:: Extracted records ::

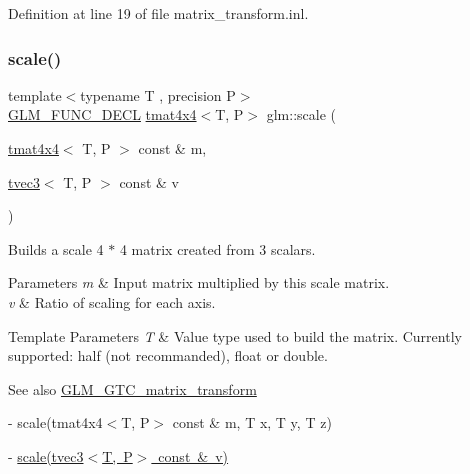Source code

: Definition at line 19 of file matrix\+\_\+transform.\+inl.

\mbox{\label{group__gtc__matrix__transform_ga8f062fcc07e2445500793f2803afebb0}} 
\subsubsection{\texorpdfstring{scale()}{scale()}}
{\footnotesize\ttfamily template$<$typename T , precision P$>$ \\
\mbox{\hyperlink{setup_8hpp_ab2d052de21a70539923e9bcbf6e83a51}{G\+L\+M\+\_\+\+F\+U\+N\+C\+\_\+\+D\+E\+CL}} \mbox{\hyperlink{structglm_1_1tmat4x4}{tmat4x4}}$<$T, P$>$ glm\+::scale (\begin{DoxyParamCaption}\item[{\mbox{\hyperlink{structglm_1_1tmat4x4}{tmat4x4}}$<$ T, P $>$ const \&}]{m,  }\item[{\mbox{\hyperlink{structglm_1_1tvec3}{tvec3}}$<$ T, P $>$ const \&}]{v }\end{DoxyParamCaption})}

Builds a scale 4 $\ast$ 4 matrix created from 3 scalars.


\begin{DoxyParams}{Parameters}
{\em m} & Input matrix multiplied by this scale matrix. \\
\hline
{\em v} & Ratio of scaling for each axis. \\
\hline
\end{DoxyParams}

\begin{DoxyTemplParams}{Template Parameters}
{\em T} & Value type used to build the matrix. Currently supported\+: half (not recommanded), float or double. \\
\hline
\end{DoxyTemplParams}
\begin{DoxySeeAlso}{See also}
\mbox{\hyperlink{group__gtc__matrix__transform}{G\+L\+M\+\_\+\+G\+T\+C\+\_\+matrix\+\_\+transform}} 

-\/ scale(tmat4x4$<$\+T, P$>$ const \& m, T x, T y, T z) 

-\/ \mbox{\hyperlink{group__gtx__transform_ga1972d4a66a2e92637c8aaee598417a71}{scale(tvec3$<$\+T, P$>$ const \& v)}} 
\end{DoxySeeAlso}



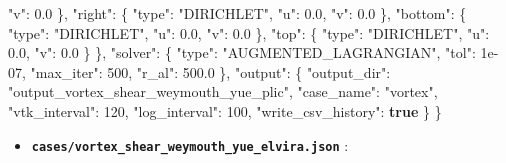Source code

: \documentclass[
  10pt,
]{article}
\newenvironment{Shaded}{}{}
\newcommand{\DataTypeTok}[1]{\textcolor[rgb]{0.56,0.13,0.00}{#1}}
\newcommand{\DecValTok}[1]{\textcolor[rgb]{0.25,0.63,0.44}{#1}}
\newcommand{\FloatTok}[1]{\textcolor[rgb]{0.25,0.63,0.44}{#1}}
\newcommand{\FunctionTok}[1]{\textcolor[rgb]{0.02,0.16,0.49}{#1}}
\newcommand{\KeywordTok}[1]{\textcolor[rgb]{0.00,0.44,0.13}{\textbf{#1}}}
\newcommand{\StringTok}[1]{\textcolor[rgb]{0.25,0.44,0.63}{#1}}
\providecommand{\tightlist}{%
  \setlength{\itemsep}{0pt}\setlength{\parskip}{0pt}}
\begin{document}
\begin{Shaded}
\begin{Highlighting}[]
      \DataTypeTok{"v"}\FunctionTok{:} \FloatTok{0.0}
    \FunctionTok{\},}
    \DataTypeTok{"right"}\FunctionTok{:} \FunctionTok{\{}
      \DataTypeTok{"type"}\FunctionTok{:} \StringTok{"DIRICHLET"}\FunctionTok{,}
      \DataTypeTok{"u"}\FunctionTok{:} \FloatTok{0.0}\FunctionTok{,}
      \DataTypeTok{"v"}\FunctionTok{:} \FloatTok{0.0}
    \FunctionTok{\},}
    \DataTypeTok{"bottom"}\FunctionTok{:} \FunctionTok{\{}
      \DataTypeTok{"type"}\FunctionTok{:} \StringTok{"DIRICHLET"}\FunctionTok{,}
      \DataTypeTok{"u"}\FunctionTok{:} \FloatTok{0.0}\FunctionTok{,}
      \DataTypeTok{"v"}\FunctionTok{:} \FloatTok{0.0}
    \FunctionTok{\},}
    \DataTypeTok{"top"}\FunctionTok{:} \FunctionTok{\{}
      \DataTypeTok{"type"}\FunctionTok{:} \StringTok{"DIRICHLET"}\FunctionTok{,}
      \DataTypeTok{"u"}\FunctionTok{:} \FloatTok{0.0}\FunctionTok{,}
      \DataTypeTok{"v"}\FunctionTok{:} \FloatTok{0.0}
    \FunctionTok{\}}
  \FunctionTok{\},}
  \DataTypeTok{"solver"}\FunctionTok{:} \FunctionTok{\{}
    \DataTypeTok{"type"}\FunctionTok{:} \StringTok{"AUGMENTED\_LAGRANGIAN"}\FunctionTok{,}
    \DataTypeTok{"tol"}\FunctionTok{:} \DecValTok{1e{-}07}\FunctionTok{,}
    \DataTypeTok{"max\_iter"}\FunctionTok{:} \DecValTok{500}\FunctionTok{,}
    \DataTypeTok{"r\_al"}\FunctionTok{:} \FloatTok{500.0}
  \FunctionTok{\},}
  \DataTypeTok{"output"}\FunctionTok{:} \FunctionTok{\{}
    \DataTypeTok{"output\_dir"}\FunctionTok{:} \StringTok{"output\_vortex\_shear\_weymouth\_yue\_plic"}\FunctionTok{,}
    \DataTypeTok{"case\_name"}\FunctionTok{:} \StringTok{"vortex"}\FunctionTok{,}
    \DataTypeTok{"vtk\_interval"}\FunctionTok{:} \DecValTok{120}\FunctionTok{,}
    \DataTypeTok{"log\_interval"}\FunctionTok{:} \DecValTok{100}\FunctionTok{,}
    \DataTypeTok{"write\_csv\_history"}\FunctionTok{:} \KeywordTok{true}
  \FunctionTok{\}}
\FunctionTok{\}}
\end{Highlighting}
\end{Shaded}

\begin{itemize}
\tightlist
\item
  \textbf{\texttt{cases/vortex\_shear\_weymouth\_yue\_elvira.json}} :
\end{itemize}
\end{document}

:::

Which lines in the records above contain the string "Parameters"? Copy each one.

◆ Written solution ◆
\begin{DoxyParams}{Parameters}
\begin{DoxyTemplParams}{Template Parameters}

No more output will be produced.